Task details: Of the lines in the data below, write out exactly those from the one holding "The same review" through the one holding "on this subject.", both included.

Data items
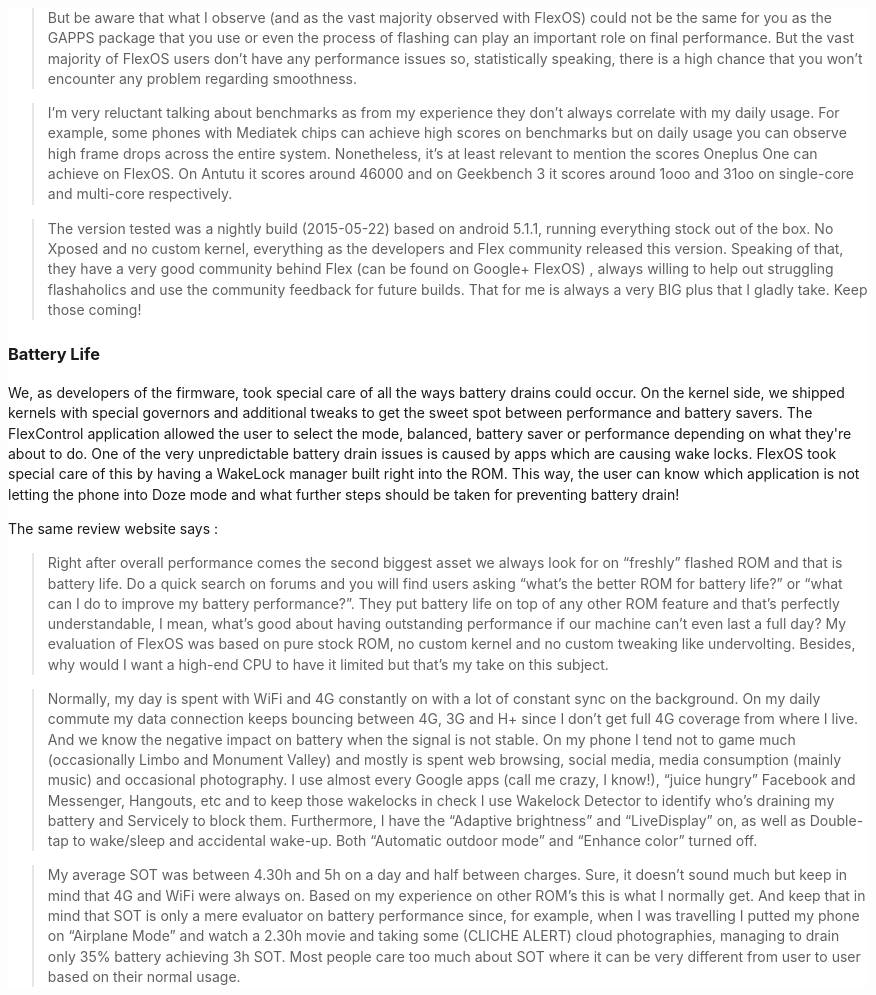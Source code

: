 > But be aware that what I observe (and as the vast majority observed with FlexOS) could not be the same for you as the GAPPS package that you use or even the process of flashing can play an important role on final performance. But the vast majority of FlexOS users don’t have any performance issues so, statistically speaking, there is a high chance that you won’t encounter any problem regarding smoothness.

> I’m very reluctant talking about benchmarks as from my experience they don’t always correlate with my daily usage. For example, some phones with Mediatek chips can achieve high scores on benchmarks but on daily usage you can observe high frame drops across the entire system. Nonetheless, it’s at least relevant to mention the scores Oneplus One can achieve on FlexOS. On Antutu it scores around 46000 and on Geekbench 3 it scores around 1ooo and 31oo on single-core and multi-core respectively.

> The version tested was a nightly build (2015-05-22) based on android 5.1.1, running everything stock out of the box. No Xposed and no custom kernel, everything as the developers and Flex community released this version. Speaking of that, they have a very good community behind Flex (can be found on Google+ FlexOS) , always willing to help out struggling flashaholics and use the community feedback for future builds. That for me is always a very BIG plus that I gladly take. Keep those coming!

### Battery Life

We, as developers of the firmware, took special care of all the ways battery drains could occur. On the kernel side, we shipped kernels with special governors and additional tweaks to get the sweet spot between performance and battery savers. The FlexControl application allowed the user to select the mode, balanced, battery saver or performance depending on what they're about to do. One of the very unpredictable battery drain issues is caused by apps which are causing wake locks. FlexOS took special care of this by having a WakeLock manager built right into the ROM. This way, the user can know which application is not letting the phone into Doze mode and what further steps should be taken for preventing battery drain!

The same review website says :

>Right after overall performance comes the second biggest asset we always look for on “freshly” flashed ROM and that is battery life. Do a quick search on forums and you will find users asking “what’s the better ROM for battery life?” or “what can I do to improve my battery performance?”. They put battery life on top of any other ROM feature and that’s perfectly understandable, I mean, what’s good about having outstanding performance if our machine can’t even last a full day? My evaluation of FlexOS was based on pure stock ROM, no custom kernel and no custom tweaking like undervolting. Besides, why would I want a high-end CPU to have it limited but that’s my take on this subject.

>Normally, my day is spent with WiFi and 4G constantly on with a lot of constant sync on the background. On my daily commute my data connection keeps bouncing between 4G, 3G and H+ since I don’t get full 4G coverage from where I live. And we know the negative impact on battery when the signal is not stable. On my phone I tend not to game much (occasionally Limbo and Monument Valley) and mostly is spent web browsing, social media, media consumption (mainly music) and occasional photography. I use almost every Google apps (call me crazy, I know!), “juice hungry” Facebook and Messenger, Hangouts, etc and to keep those wakelocks in check I use Wakelock Detector to identify who’s draining my battery and Servicely to block them. Furthermore, I have the “Adaptive brightness” and “LiveDisplay” on, as well as Double-tap to wake/sleep and accidental wake-up. Both “Automatic outdoor mode” and “Enhance color” turned off.

>My average SOT was between 4.30h and 5h on a day and half between charges. Sure, it doesn’t sound much but keep in mind that 4G and WiFi were always on. Based on my experience on other ROM’s this is what I normally get.
And keep that in mind that SOT is only a mere evaluator on battery performance since, for example, when I was travelling I putted my phone on “Airplane Mode” and watch a 2.30h movie and taking some (CLICHE ALERT) cloud photographies, managing to drain only 35% battery achieving 3h SOT. Most people care too much about SOT where it can be very different from user to user based on their normal usage.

Response below:
The same review website says :

>Right after overall performance comes the second biggest asset we always look for on “freshly” flashed ROM and that is battery life. Do a quick search on forums and you will find users asking “what’s the better ROM for battery life?” or “what can I do to improve my battery performance?”. They put battery life on top of any other ROM feature and that’s perfectly understandable, I mean, what’s good about having outstanding performance if our machine can’t even last a full day? My evaluation of FlexOS was based on pure stock ROM, no custom kernel and no custom tweaking like undervolting. Besides, why would I want a high-end CPU to have it limited but that’s my take on this subject.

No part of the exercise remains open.